As already stated, an uncontrolled hemarthrosis and synovitis will lead to flexion deformity, sometimes with valgus deviation caused by asymmetrical growth of the epiphyses, Perthes’ disease, osteophytes, and subchondral cysts. In infants, adolescents and young adults with flexion deformity, realignment osteotomies may be indicated to prevent development of severe arthropathy [12, 13]. Flexion deformities should be managed by early physiotherapy, traction, orthoses, tendon and capsular release, or extension osteotomy. Flexion deformity of the knee requires early physiotherapy and the use of progressive traction in extension and appropriate orthoses.

At the hip, a form of Perthes’ disease may develop related to recurrent intra-articular bleeding. The initial treatment should be by means of an ambulation-abduction bracing. Because of intraosseous hemorrhages, some hemophiliac patients develop large symptomatic juxta-articular cysts, especially in the proximal tibia. These may threaten the integrity of the articular cartilage and require open curettage and grafting with the use of fibrin sealant [14]. At the ankle some patients develop a large anterior osteophyte; surgical excision of this can give relief of symptoms [15].

2.4. Advanced Hemophilic Arthropathy

Between the second and fourth decades, many hemophiliacs develop severe articular destruction (Figures 2 and 3). At this stage, possible treatments include resection of the radial head, total hip arthroplasty, open knee debridement and total knee arthroplasty (Figure 4), and ankle arthrodesis [5]. In polyarthritic conditions, the repair of a single joint may not improve functional ability, and the aim should be to create a functional limb. Horoszowski et al. reported the use of multiple joint procedures on hemophiliac patients in a single operative session [16]. This succeeded in achieving a functional limb. The complication rate was lower than expected and the rehabilitation period was relatively short.

fig2
Figure 2: Hemophilic arthropathy of the elbow. At the age of 29 a severe degree of arthropathy was already seen in the AP radiograph (a) and in the lateral view (b). Forty years later the joint was fully destroyed both in the AP view (c) as in the lateral radiograph (d).
fig3
Figure 3: Hemophilic arthropathy of the ankle (black arrow) in the AP (a) and lateral (white arrow) radiographs (b).
fig4
Figure 4: Severe arthropathy of the knee joint (a) that required a total knee arthroplasty (b), with a satisfactory result.

At the mature elbow, the resection of a hypertrophic radial head usually reduces the incidence of recurrent hemorrhages and improves the range of pronation-supination of the affected joint.

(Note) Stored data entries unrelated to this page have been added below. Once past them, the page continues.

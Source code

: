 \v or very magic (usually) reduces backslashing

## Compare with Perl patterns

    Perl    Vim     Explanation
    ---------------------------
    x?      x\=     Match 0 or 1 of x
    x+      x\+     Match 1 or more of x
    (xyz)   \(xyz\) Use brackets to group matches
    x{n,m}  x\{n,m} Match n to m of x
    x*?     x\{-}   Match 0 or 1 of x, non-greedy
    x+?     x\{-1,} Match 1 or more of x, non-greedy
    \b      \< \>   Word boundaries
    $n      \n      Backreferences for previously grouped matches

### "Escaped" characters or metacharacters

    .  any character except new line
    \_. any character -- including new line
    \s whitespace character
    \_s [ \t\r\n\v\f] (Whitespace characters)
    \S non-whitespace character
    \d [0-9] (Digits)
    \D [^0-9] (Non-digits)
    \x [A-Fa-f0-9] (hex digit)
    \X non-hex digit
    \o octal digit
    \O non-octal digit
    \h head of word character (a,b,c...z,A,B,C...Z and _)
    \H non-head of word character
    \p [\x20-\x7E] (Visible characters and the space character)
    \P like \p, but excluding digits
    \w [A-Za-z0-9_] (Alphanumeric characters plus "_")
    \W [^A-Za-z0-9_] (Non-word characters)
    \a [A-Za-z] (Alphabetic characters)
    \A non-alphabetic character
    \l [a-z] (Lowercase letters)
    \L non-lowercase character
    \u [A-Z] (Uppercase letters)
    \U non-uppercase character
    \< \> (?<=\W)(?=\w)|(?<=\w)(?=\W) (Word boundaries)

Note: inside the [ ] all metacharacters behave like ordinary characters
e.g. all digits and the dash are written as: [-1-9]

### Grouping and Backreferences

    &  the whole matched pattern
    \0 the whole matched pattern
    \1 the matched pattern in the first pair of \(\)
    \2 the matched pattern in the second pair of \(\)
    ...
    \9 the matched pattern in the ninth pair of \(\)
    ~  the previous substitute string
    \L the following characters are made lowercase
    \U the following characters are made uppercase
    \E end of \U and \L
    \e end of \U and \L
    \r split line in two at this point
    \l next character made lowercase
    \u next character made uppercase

For the hip the best solution is a total hip arthroplasty [5, 17, 18].

2.5. Muscle Hematomas and Pseudotumors

Bleeds within the muscles are very often associated with direct trauma and the pathology becomes quite evident due to the swelling, pain, local warmth, and bruising that typically appear in the overlying skin (Figure 5). The vast majority of these muscle bleeds resolve spontaneously, leaving no functional loss. It is, however, necessary to examine the patient carefully to ensure that there is no complications (compartment syndromes and pseudotumours).

201271.fig.005
Figure 5: Subperiosteal hematoma (black arrow) of the thigh in a 27-year-old person with hemophilia.

Pseudotumor is a serious, but very rare, complication. A progressive cystic swelling involving muscle is produced by recurrent bleeding and there is usually radiological evidence of bone involvement. Most are in adults near the large bones of the proximal skeleton. A few develop distal to the wrist and ankle in younger patients before skeletal maturity. Untreated proximal pseudotumors will destroy soft tissues, erode bone and produce vascular or neurological lesions.

3. Prevention of the Musculo-Skeletal Complications of Hemophilia

3.1. Patients without Inhibitors

Recurrent haemarthroses in patients with severe and moderate hemophilia can result in the development of one or more target joints and subsequent degenerative joint disease [19]. This debilitating process is characterized by physical and physiological changes in articular cartilage, synovium, and bone. Efforts to prevent or limit arthropathy include the use of prophylactic factor infusion regimens, surgical joint intervention, or both.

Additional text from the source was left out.